**Your task:**
Copy the lines below exactly, starting with the first and finishing with the one holding "We denote the"; do not copy the pictures.

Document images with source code
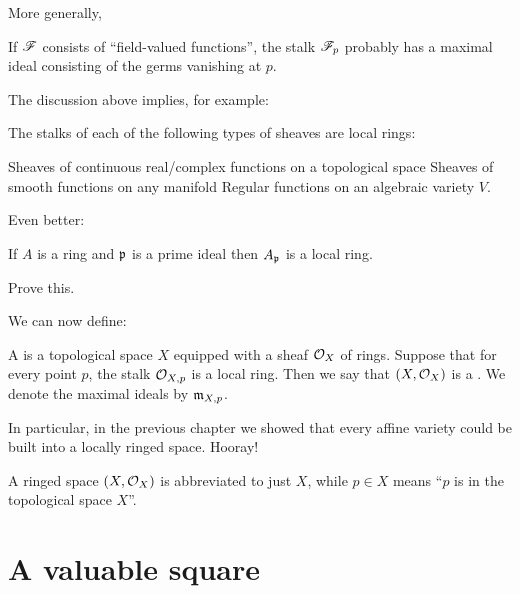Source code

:More generally,
\begin{moral}
	If $\mathscr F$ consists of ``field-valued functions'',
	the stalk $\mathscr F_p$ probably has a maximal ideal
	consisting of the germs vanishing at $p$.
\end{moral}
The discussion above implies, for example:
\begin{proposition}
	The stalks of each of the following types of sheaves are local rings:
	\begin{enumerate}[(a)]
		\ii Sheaves of continuous real/complex functions on a topological space
		\ii Sheaves of smooth functions on any manifold
		\ii Regular functions on an algebraic variety $V$.
	\end{enumerate}
\end{proposition}
Even better:
\begin{theorem}
	If $A$ is a ring and $\mathfrak p$ is a prime ideal
	then $A_\mathfrak p$ is a local ring.
\end{theorem}
\begin{exercise}
	Prove this.
\end{exercise}

We can now define:
\begin{definition}
	A  is a topological space $X$ equipped
	with a sheaf $\mathcal O_X$ of rings.
	Suppose that for every point $p$, the stalk $\mathcal O_{X,p}$
	is a local ring.
	Then we say that $(X, \mathcal O_X)$ is a .
	We denote the maximal ideals by $\mathfrak m_{X,p}$.
\end{definition}

In particular, in the previous chapter we showed that every
affine variety could be built into a locally ringed space. Hooray!
\begin{abuse}
	A ringed space $(X, \mathcal O_X)$ is abbreviated to just $X$,
	while $p \in X$ means ``$p$ is in the topological space $X$''.
\end{abuse}


\section{A valuable square}


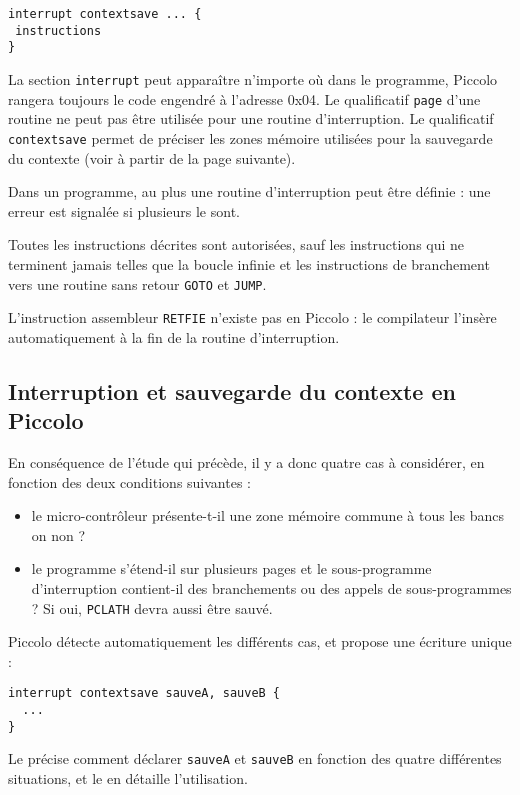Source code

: \begin{lstlisting}[language=piccolo]
interrupt contextsave ... {
 instructions
}
\end{lstlisting}

La section \texttt{interrupt} peut apparaître n’importe où dans le programme, Piccolo rangera toujours le code engendré à l’adresse 0x04. Le qualificatif \texttt{page} d’une routine ne peut pas être utilisée pour une routine d’interruption. Le qualificatif \texttt{contextsave} permet de préciser les zones mémoire utilisées pour la sauvegarde du contexte (voir à partir de la page suivante).

Dans un programme, au plus une routine d’interruption peut être définie : une erreur est signalée si plusieurs le sont.

Toutes les instructions décrites sont autorisées, sauf les instructions qui ne terminent jamais telles que la boucle infinie et les instructions de branchement vers une routine sans retour \texttt{GOTO} et \texttt{JUMP}.

L’instruction assembleur \texttt{RETFIE} n’existe pas en Piccolo : le compilateur l’insère automatiquement à la fin de la routine d’interruption.

\subsection{Interruption et sauvegarde du contexte en Piccolo}

En conséquence de l'étude qui précède, il y a donc quatre cas à considérer, en fonction des deux conditions suivantes :
\begin{itemize}
  \item le micro-contrôleur présente-t-il une zone mémoire commune à tous les bancs on non ?
  \item le programme s’étend-il sur plusieurs pages et le sous-programme d’interruption contient-il des branchements ou des appels de sous-programmes ? Si oui, \texttt{PCLATH} devra aussi être sauvé.
\end{itemize}


Piccolo détecte automatiquement les différents cas, et propose une écriture unique :
\begin{lstlisting}[language=piccolo]
interrupt contextsave sauveA, sauveB {
  ...
}
\end{lstlisting}

Le  précise comment déclarer \texttt{sauveA} et \texttt{sauveB} en fonction des quatre différentes situations, et le  en détaille l'utilisation.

**Reply to the exercise:**
Source code

:More generally,
\begin{moral}
	If $\mathscr F$ consists of ``field-valued functions'',
	the stalk $\mathscr F_p$ probably has a maximal ideal
	consisting of the germs vanishing at $p$.
\end{moral}
The discussion above implies, for example:
\begin{proposition}
	The stalks of each of the following types of sheaves are local rings:
	\begin{enumerate}[(a)]
		\ii Sheaves of continuous real/complex functions on a topological space
		\ii Sheaves of smooth functions on any manifold
		\ii Regular functions on an algebraic variety $V$.
	\end{enumerate}
\end{proposition}
Even better:
\begin{theorem}
	If $A$ is a ring and $\mathfrak p$ is a prime ideal
	then $A_\mathfrak p$ is a local ring.
\end{theorem}
\begin{exercise}
	Prove this.
\end{exercise}

We can now define:
\begin{definition}
	A  is a topological space $X$ equipped
	with a sheaf $\mathcal O_X$ of rings.
	Suppose that for every point $p$, the stalk $\mathcal O_{X,p}$
	is a local ring.
	Then we say that $(X, \mathcal O_X)$ is a .
	We denote the maximal ideals by $\mathfrak m_{X,p}$.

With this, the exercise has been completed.